The Midrash famously connects the word eikha — “how?” — across three devastating moments. Yeshaya cries eikha over a sinful nation. Yirmiyahu opens Lamentations with eikha yashva vadad — how does she sit alone? And Moshe himself uses the same word: how can I carry you alone?
The Alter of Novardok read the Lamentations eikha as the tragic endpoint of what happens when leaders never learn to share the burden. The nation that sits alone in ruins is foreshadowed by the refusal to let others in.
The paradox at the heart of great leadership was that Moshe’s inability was not the problem; it was the opening.
Because admitting he could not do it created a vacuum.
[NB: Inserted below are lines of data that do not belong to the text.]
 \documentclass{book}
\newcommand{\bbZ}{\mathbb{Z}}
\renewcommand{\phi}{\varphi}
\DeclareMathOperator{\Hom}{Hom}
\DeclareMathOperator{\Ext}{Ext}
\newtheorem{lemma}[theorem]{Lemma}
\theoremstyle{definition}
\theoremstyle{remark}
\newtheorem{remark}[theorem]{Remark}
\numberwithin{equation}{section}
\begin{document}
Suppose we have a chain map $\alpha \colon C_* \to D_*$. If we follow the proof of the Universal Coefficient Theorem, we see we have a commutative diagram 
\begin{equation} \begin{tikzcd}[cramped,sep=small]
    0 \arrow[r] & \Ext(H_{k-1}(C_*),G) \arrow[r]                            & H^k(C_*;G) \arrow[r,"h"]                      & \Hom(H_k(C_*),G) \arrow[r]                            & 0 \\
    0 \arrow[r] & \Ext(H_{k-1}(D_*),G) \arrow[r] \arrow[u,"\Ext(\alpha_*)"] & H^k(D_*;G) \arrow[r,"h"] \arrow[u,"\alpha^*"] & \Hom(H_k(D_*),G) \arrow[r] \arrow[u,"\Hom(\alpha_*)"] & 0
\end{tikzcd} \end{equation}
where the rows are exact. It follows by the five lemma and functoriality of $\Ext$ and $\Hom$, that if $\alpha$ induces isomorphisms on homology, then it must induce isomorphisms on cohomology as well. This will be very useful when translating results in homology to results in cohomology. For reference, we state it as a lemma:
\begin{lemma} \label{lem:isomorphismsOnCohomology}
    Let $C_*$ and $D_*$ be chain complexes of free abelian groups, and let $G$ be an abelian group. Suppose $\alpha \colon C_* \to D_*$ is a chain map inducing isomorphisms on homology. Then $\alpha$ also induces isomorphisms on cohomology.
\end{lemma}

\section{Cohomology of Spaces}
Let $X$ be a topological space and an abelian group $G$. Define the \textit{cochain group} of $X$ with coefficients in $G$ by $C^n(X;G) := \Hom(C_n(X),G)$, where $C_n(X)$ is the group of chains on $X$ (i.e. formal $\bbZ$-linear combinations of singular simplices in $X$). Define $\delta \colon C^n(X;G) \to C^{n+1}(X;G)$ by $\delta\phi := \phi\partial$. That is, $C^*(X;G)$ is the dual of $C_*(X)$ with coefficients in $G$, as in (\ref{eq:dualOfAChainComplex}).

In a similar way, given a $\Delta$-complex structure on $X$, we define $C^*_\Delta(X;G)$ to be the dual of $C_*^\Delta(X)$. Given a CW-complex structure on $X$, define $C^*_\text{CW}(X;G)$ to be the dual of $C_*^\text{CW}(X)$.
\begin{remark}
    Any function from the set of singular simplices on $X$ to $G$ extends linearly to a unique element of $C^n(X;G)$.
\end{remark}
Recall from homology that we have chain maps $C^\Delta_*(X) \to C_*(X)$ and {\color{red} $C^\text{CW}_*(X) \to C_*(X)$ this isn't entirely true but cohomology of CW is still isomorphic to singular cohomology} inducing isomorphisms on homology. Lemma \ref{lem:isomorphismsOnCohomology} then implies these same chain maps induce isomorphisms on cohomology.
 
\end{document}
And vacuums, in healthy communities, get filled. The seventy elders did not become true leaders and bearers of wisdom just because someone handed them a title. They became leaders because the burden was real, the need was genuine, and someone trusted them enough to step back.
A real helper has their own stature. They push back. They grow into the role. But you can only have that if you create the space for someone to stand opposite you. You cannot have a counterpart if you insist on being everything.
Which is why micromanaging is more than just an inefficiency.
When you refuse to step back, you are not just failing to delegate — you are denying someone else their calling. The seventy elders had something to give. Had Moshe clung to sole authority, they never would have given it. His making space for them was the prerequisite for their rise.
They flourish because you step back. Not despite it.
Moshe’s cry was critical. Not because it expressed weakness, but because he meant it. He was genuinely ready to hear the answer.
Ask the question. Mean it. Then make room for the answer to walk through the door.
Step back and let someone else become great. That is the greatness.